PROVIDED ENTRIES:
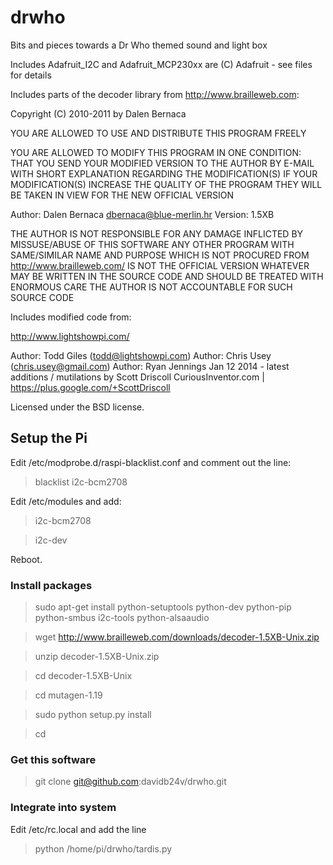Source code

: # drwho

Bits and pieces towards a Dr Who themed sound and light box



Includes Adafruit_I2C and Adafruit_MCP230xx are (C) Adafruit - see files for details

Includes parts of the decoder library from http://www.brailleweb.com:

Copyright (C) 2010-2011 by Dalen Bernaca

YOU ARE ALLOWED TO USE AND DISTRIBUTE THIS PROGRAM FREELY

YOU ARE ALLOWED TO MODIFY THIS PROGRAM IN ONE CONDITION:
THAT YOU SEND YOUR MODIFIED VERSION TO THE AUTHOR BY E-MAIL
WITH SHORT EXPLANATION REGARDING THE MODIFICATION(S)
IF YOUR MODIFICATION(S) INCREASE THE QUALITY OF THE PROGRAM
THEY WILL BE TAKEN IN VIEW FOR THE NEW OFFICIAL VERSION

Author: Dalen Bernaca
        dbernaca@blue-merlin.hr
Version: 1.5XB

THE AUTHOR IS NOT RESPONSIBLE FOR ANY DAMAGE INFLICTED BY MISSUSE/ABUSE OF THIS SOFTWARE
ANY OTHER PROGRAM WITH SAME/SIMILAR NAME AND PURPOSE WHICH IS NOT PROCURED FROM
http://www.brailleweb.com/
IS NOT THE OFFICIAL VERSION WHATEVER MAY BE WRITTEN IN THE SOURCE CODE AND
SHOULD BE TREATED WITH ENORMOUS CARE
THE AUTHOR IS NOT ACCOUNTABLE FOR SUCH SOURCE CODE


Includes modified code from:

  http://www.lightshowpi.com/
 
  Author: Todd Giles (todd@lightshowpi.com)
  Author: Chris Usey (chris.usey@gmail.com)
  Author: Ryan Jennings
  Jan 12 2014 - latest additions / mutilations by Scott Driscoll
  CuriousInventor.com | https://plus.google.com/+ScottDriscoll
 
  Licensed under the BSD license.


## Setup the Pi

Edit /etc/modprobe.d/raspi-blacklist.conf and comment out the line:
> blacklist i2c-bcm2708

Edit /etc/modules and add:
> i2c-bcm2708

> i2c-dev

Reboot.

### Install packages

>sudo apt-get install python-setuptools python-dev python-pip \
>                     python-smbus i2c-tools python-alsaaudio


> wget http://www.brailleweb.com/downloads/decoder-1.5XB-Unix.zip

> unzip decoder-1.5XB-Unix.zip

> cd decoder-1.5XB-Unix

> cd mutagen-1.19

> sudo python setup.py install

> cd

### Get this software
> git clone git@github.com:davidb24v/drwho.git

### Integrate into system

Edit /etc/rc.local and add the line

> python /home/pi/drwho/tardis.py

WHAT TO PRODUCE: Beginning with the line containing "### Integrate into system" and ending with the last line of the listing above, return every line exactly and nothing else.

SOLUTION TO THIS EXERCISE:
### Integrate into system

Edit /etc/rc.local and add the line

> python /home/pi/drwho/tardis.py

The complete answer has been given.